Unfortunately, whatever the coalition's military calculations are, in this slow response they fail to take into account the human costs. Dozens of civilians, including women and children, are being killed and wounded during the relentless bombardment of residential quarters in the city. Mazen Aqlan, a journalist there, relates that the Houthis are meting out “bloodthirsty punishment” in response to the advances scored by the popular resistance forces on various fronts in the city. He observed that through their own efforts, these forces have neared the threshold of victory in Taiz, which “if achieved will resemble the Dalie victory, as opposed to the Aden victory, which was attained with the complete will of the coalition forces.”
He added that the coalition's will was precisely what Taiz needed, but instead, “it looks today like it is being prepared to become a trap rather than a liberated city.”

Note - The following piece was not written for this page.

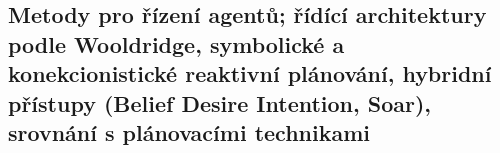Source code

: \subsection{Metody pro řízení agentů; řídící architektury podle Wooldridge, symbolické a konekcionistické reaktivní plánování, hybridní přístupy (Belief Desire Intention, Soar), srovnání s plánovacími technikami}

There could be some validity in this, especially given that city's capacity to perform this new role. There are reports of continuous influxes of dozens of fighters and military equipment to fortify Houthi and Saleh positions. At the same time, while President Hadi “issued instructions to the national army and popular resistance to complete the liberation of Taiz”, reports from the east relate that more than 120 armoured vehicles and truckloads of coalition ground forces have reached Maareb, which is located only 60 kilometres from the capital. Maareb already has a large population of trained fighters as it has the fortune of being near Saudi Arabia, which has been furnishing it with various forms of support during the past few months.
If the Taiz resistance is eying that abundance with envy, Maareb has been of little help so far in liberating Taiz. The likelihood is that Maareb is heeding the orders of the coalition command, which calls for sapping the energies of the Houthi enemy without inflicting a definitive defeat. On the other hand, a young fighter on the Jadaan front, the son of an influential tribal leader, made a surprising observation. Much has to do with the economic factor, he said. Warfare has become the sole source of income for the rural tribes, contrary to the more urbanised governorates where segments of civil society form the backbone of their resistance and for whom the perpetuation of warfare does not serve their interests. This was why the stars of Aden, Dalie and Taiz rose during this war. All of these are cities that have largely transcended the roots of tribal affiliations, which, in turn, has put paid to the myth of the invincible and predatory tribe.
It was the victories of civil society resistance forces in Aden and elsewhere in the south that gave rise to the remark among anti-Houthi circles in Aden that “The kids that we used to call sissies turned out to be braver than the men wearing daggers in their belts.”
This said, the new awareness has not eliminated the pull of the terrorist groups that are positioning themselves to fill the political and security vacuums in the liberated cities (including Aden) and to capitalise on the political frustration of young fighters in the non-liberated cities (including Taiz). Such challenges tell us that the coalition's battle even if it manages to reach Sanaa is far from over yet.